Likewise, the primers used in this work were entered the BLAST™ program and it was found that, theoretically, they can detect FPV, generating a fragment like that produced with CPV-2, about 600bp. Consequently, the technique implemented in this work could also be applied to the diagnosis of FPV. This would be explained by the high similarity of the genome of the parvovirus grouped within the carnivorous Protoparvovirus species 1 [37], since the difference in the VP2 capsid protein of the FPV and the original CPV-2 does not they are more than six amino acids [10]. This should be confirmed with further studies. The management of a disease and the control measures that can be taken depend on the correct identification of the causative agent and according to the results obtained in this work, conventional PCR is effective in the detection of CVP-2 and although its realization has a higher cost in equipment, reagents and personnel, its sensitivity and specificity far exceeds the rapid tests used routinely in the veterinary clinic.

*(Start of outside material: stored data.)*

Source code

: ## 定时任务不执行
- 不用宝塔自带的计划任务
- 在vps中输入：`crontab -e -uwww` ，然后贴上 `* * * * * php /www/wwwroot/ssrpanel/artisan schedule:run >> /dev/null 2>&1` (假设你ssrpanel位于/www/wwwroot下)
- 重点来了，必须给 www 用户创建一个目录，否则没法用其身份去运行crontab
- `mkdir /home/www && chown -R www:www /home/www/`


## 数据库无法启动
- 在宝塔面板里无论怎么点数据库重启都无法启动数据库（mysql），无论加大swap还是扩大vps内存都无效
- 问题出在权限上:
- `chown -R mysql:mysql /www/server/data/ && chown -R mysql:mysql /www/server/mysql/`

Therefore, while diagnostic methods that are currently under development do not become standardized and reliable methods, conventional PCR will continue to be an effective diagnostic method. It is also important to point out that the present study is the first molecular approach to CPV-2 that is carried out in the country. There are still studies to be done that allow us to contribute to the understanding of the evolution of CVP-2 and to determine which variants of the virus are circulating and their distribution in the country [38, 39].


The conventional PCR technique for the detection of CPV-2 was successfully implemented. Additionally, the superiority in terms of sensitivity of conventional PCR to IC that is commonly used in practice was demonstrated once again. Therefore, a negative HF result should not be considered as definitive and should be confirmed by a PCR test.